Il a souligné que les recommandations formulées au cours des travaux portent notamment sur le renforcement des mécanismes d’écoute et d’accompagnement psychosocial, l’accès aux soins spécialisés, la simplification de certaines démarches administratives et la consolidation de l’action sociale au profit des blessés et de leurs familles. La question de l’avenir professionnel a occupé une place importante dans les réflexions. Lorsque les capacités et les textes le permettent, l’adaptation des postes, la formation, la valorisation des compétences et l’accompagnement vers la reconversion devraient permettre aux blessés de continuer à contribuer à la vie de l’institution.

La remise du prix du plus résilient des blessé en opérations

« Derrière chaque blessure se trouvent un homme ou une femme, une famille, une histoire, des compétences et surtout un avenir », a fait remarquer le Capitaine Darga, assurant aux blessés qu’ils ne sont pas oubliés et qu’ils demeurent des leurs. Le parcours du chef Wendpouiré Herman Yameogo illustre cette volonté de reconstruire une nouvelle vie après une blessure. Blessé en avril 2022 à la suite d’une détonation provoquée par une grenade, il a bénéficié, selon son témoignage, d’un accompagnement médical ainsi que de suivis psychologiques et de visites.
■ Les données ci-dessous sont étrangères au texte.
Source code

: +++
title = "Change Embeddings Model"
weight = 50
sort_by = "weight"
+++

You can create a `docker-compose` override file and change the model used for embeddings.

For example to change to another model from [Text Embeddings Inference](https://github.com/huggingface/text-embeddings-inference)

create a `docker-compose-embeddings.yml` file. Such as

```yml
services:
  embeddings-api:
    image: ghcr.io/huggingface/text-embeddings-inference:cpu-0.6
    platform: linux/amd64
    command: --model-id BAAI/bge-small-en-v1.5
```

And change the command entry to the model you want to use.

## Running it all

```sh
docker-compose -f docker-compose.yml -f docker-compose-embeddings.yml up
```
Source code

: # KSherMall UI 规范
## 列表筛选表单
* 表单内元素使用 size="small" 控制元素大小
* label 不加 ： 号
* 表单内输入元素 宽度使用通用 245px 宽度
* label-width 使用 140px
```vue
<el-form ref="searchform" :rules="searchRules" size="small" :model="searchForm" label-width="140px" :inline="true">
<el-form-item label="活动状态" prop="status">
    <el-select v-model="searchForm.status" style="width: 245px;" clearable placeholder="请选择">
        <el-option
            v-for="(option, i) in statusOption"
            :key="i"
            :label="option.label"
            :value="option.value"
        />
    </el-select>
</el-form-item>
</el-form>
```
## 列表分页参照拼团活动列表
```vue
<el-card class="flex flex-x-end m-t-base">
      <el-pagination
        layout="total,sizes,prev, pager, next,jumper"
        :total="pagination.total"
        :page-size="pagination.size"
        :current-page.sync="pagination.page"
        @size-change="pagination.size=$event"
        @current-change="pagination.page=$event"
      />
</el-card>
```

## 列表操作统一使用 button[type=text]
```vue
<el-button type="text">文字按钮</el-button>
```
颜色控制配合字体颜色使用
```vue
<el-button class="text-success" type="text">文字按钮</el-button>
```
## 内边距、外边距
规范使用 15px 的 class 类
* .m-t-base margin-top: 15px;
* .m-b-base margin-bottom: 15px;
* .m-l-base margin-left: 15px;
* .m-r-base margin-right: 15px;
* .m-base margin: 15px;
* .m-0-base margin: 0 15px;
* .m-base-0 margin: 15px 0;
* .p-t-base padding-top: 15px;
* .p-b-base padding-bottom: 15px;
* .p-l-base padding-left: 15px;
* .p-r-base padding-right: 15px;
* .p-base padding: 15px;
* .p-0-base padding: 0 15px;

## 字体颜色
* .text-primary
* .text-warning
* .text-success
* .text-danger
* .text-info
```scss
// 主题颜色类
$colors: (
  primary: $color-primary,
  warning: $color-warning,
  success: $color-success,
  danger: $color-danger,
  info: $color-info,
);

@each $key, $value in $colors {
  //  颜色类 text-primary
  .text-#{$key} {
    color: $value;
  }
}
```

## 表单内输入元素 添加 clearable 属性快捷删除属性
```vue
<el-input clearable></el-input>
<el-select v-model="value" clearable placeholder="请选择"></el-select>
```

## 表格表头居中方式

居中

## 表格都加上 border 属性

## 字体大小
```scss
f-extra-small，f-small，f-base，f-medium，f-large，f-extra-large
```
Aujourd’hui, il s’est engagé dans une reconversion. Il s’est réinscrit en informatique et exerce dans la création de sites et d’applications web.

Chef Wendpouiré Herman Yameogo

Il s’est également autoformé dans le dépannage électronique et la réparation d’ordinateurs. À cela s’ajoutent des activités dans le dépannage de volets roulants électriques, ainsi que dans l’élevage, la maraîchéculture et l’agriculture. Pour lui, les « 72 heures du blessé en opérations » constituent une initiative importante, notamment parce qu’elles favorisent l’esprit de camaraderie entre les blessés et permettent de s’occuper les uns des autres. Il a également salué le soutien reçu de la hiérarchie, de sa famille, de ses amis et de ses camarades blessés. La clôture des 72 heures a aussi été marquée par des activités récréatives destinées aux blessés.

La remise des prix des meilleurs joueurs des jeux sociétés

Des jeux de société organisés durant les trois jours ont donné lieu à une remise de prix. Le premier de chaque jeu a reçu une enveloppe de 25 000 francs CFA accompagnée d’une pièce de Faso Dan Fani, tandis que le deuxième a reçu 15 000 francs CFA et une pièce de Faso Dan Fani. Un prix particulier a également été décerné au blessé en opérations désigné comme le plus résilient, avec une récompense de 50 000 francs CFA plus un habit de Faso danfani. La cérémonie a par ailleurs été marquée par un don de la Gendarmerie nationale à la Direction de l’Action sociale et des Services psychologiques.

La photo de famille

Au terme de ces trois jours, le message porté par les responsables de la Gendarmerie nationale et les blessés converge vers une même conviction : la blessure ne doit pas constituer une rupture avec l’institution ni marquer la fin d’un projet de vie. Elle doit plutôt ouvrir la voie à un accompagnement permettant au blessé de retrouver sa dignité, son autonomie, sa place dans la société et, lorsque cela est possible, de continuer à servir autrement. Pour reprendre les mots du représentant des blessés, « la blessure peut changer le chemin, mais elle ne doit pas supprimer le projet de vie ».